The internment camp in Casoli, in the province of Chieti, was one of several internment camps set up by the fascist government following the entry of Italy into World War II, to sit foreigners and anti-fascists. It operated from July 1940 to September 1943, with a capacity of 80–90 people. Jewish refugees from Germany and Austria were interned first, then "ex-Yugoslavs".

==History==
On April 27, 1940, the former school in the municipality of Casoli and local property from Att. Innocent Tilli were identified as possible places of internment. They were replaced a few months later by another location of the same capacity, used in the past as a movie theatre.

The Ministry of the Interior decided to allocate the place to an internment camp for foreign Jews, Germans and Austrians. The camp's administration (activated June 10, 1940) was headed by the town's mayor: Moses Ricci, while monitoring was conferred to the police and health matters to Dr. Nicholas Raymond.

The first inmates arrived July 14, 1940, their number varying over time as a result of the numerous transfers between camps.

Conditions in this camp were better than in most other camps, due to inspections of the Red Cross taking place and inmates receiving international aid through DELASEM.

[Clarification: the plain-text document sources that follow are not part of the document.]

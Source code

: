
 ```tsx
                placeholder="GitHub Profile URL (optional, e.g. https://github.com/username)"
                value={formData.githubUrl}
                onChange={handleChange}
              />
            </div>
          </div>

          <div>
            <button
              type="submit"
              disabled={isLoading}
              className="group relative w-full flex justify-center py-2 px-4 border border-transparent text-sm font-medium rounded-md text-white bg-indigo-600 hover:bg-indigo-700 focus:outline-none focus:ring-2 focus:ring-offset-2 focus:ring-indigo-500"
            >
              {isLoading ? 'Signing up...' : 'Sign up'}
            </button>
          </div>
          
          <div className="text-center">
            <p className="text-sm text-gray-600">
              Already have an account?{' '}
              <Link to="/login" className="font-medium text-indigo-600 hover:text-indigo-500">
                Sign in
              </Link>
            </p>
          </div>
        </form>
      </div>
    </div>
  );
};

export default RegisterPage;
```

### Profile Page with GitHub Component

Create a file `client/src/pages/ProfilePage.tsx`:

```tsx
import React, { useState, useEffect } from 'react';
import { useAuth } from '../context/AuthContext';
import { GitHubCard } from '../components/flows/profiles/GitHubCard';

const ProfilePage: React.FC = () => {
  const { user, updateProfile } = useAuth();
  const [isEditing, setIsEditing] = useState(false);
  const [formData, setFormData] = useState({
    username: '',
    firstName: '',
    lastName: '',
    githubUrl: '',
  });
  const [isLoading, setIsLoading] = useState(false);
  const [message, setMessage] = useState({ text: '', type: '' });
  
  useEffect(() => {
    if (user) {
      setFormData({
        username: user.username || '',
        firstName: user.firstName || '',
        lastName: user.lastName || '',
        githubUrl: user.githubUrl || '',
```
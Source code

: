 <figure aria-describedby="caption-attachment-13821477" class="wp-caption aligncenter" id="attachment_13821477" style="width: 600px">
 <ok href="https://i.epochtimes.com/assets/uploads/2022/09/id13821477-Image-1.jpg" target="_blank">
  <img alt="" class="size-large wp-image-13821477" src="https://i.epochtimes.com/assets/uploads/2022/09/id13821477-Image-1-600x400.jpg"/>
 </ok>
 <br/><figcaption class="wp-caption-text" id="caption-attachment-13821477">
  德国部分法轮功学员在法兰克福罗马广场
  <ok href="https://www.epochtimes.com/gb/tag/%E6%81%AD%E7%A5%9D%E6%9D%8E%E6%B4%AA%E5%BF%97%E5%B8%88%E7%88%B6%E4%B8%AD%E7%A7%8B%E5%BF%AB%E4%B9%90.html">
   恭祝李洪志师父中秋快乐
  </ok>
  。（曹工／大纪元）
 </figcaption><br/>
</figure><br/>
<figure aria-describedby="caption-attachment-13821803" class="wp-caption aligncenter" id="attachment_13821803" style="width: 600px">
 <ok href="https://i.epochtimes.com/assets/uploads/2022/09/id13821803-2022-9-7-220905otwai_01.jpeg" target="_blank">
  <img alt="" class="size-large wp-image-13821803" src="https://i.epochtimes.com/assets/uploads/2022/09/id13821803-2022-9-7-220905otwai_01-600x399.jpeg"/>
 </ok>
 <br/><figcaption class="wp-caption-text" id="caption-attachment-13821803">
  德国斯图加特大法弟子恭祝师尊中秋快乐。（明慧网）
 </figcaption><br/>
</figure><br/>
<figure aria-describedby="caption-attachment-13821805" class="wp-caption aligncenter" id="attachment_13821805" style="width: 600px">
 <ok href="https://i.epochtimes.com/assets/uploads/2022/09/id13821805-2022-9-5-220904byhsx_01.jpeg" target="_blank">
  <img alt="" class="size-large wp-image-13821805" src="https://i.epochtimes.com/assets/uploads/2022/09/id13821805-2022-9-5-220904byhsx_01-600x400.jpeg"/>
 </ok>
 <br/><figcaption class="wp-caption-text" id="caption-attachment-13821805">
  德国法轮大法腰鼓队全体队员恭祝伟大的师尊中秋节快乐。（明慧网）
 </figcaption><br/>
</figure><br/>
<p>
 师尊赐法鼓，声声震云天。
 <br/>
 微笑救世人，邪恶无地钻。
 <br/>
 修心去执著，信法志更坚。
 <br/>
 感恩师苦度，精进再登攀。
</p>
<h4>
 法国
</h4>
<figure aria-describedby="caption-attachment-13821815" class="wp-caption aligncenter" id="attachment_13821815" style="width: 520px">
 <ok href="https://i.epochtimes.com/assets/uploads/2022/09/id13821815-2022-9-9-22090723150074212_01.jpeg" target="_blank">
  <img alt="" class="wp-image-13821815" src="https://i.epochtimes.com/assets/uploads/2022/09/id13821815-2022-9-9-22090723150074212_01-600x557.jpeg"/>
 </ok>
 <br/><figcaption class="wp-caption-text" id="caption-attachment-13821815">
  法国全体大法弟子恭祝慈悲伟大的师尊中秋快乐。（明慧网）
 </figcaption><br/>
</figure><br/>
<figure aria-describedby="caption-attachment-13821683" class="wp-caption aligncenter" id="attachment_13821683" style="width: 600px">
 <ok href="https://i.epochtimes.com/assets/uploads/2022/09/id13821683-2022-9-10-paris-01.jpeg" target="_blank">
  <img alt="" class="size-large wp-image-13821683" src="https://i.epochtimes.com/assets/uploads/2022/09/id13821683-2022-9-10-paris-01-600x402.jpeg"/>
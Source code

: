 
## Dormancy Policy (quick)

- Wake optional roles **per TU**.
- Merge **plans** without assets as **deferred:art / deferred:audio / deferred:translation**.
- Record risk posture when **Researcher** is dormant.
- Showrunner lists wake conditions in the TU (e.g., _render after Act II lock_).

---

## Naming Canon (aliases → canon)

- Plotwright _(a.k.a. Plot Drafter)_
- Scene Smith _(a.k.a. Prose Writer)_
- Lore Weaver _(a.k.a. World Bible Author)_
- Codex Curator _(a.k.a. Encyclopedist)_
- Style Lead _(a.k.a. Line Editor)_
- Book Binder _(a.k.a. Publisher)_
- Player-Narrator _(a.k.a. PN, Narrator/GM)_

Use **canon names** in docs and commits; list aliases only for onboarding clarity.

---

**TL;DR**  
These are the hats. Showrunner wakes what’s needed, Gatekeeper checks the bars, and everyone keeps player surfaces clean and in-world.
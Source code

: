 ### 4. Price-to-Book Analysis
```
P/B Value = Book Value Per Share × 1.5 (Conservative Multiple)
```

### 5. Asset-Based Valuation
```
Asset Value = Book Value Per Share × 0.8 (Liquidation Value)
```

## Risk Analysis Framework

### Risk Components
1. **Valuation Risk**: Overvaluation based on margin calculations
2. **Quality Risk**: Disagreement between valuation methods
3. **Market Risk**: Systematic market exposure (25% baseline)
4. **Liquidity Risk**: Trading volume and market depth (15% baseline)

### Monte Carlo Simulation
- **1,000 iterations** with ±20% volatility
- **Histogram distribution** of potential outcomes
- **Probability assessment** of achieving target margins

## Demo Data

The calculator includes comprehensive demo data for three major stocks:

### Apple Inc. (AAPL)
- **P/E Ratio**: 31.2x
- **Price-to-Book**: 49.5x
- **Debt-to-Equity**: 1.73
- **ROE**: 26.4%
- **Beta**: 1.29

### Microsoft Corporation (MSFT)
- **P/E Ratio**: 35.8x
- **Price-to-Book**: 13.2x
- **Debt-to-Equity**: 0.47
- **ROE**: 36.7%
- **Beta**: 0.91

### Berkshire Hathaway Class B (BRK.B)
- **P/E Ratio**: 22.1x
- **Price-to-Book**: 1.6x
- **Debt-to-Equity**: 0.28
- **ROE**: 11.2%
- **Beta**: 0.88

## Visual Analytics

The work of Moses Ricci was even reported in October 1940 by local fascists for being too bland and sympathetic to the inmates, who enjoyed greater freedom of movement and with whom the local population tended to fraternize.

In May 1942, the 50 "foreign Jews" were transferred to another internment camp and in their place came 82 "ex-Yugoslavs" from Corropoli internment camp. The conditions worsened given the shortage of food and clothing, the lack of toilets and overcrowding, as alleged in Red Cross communications.

By September 8, 1943, the camp was closed, after the armistice was signed.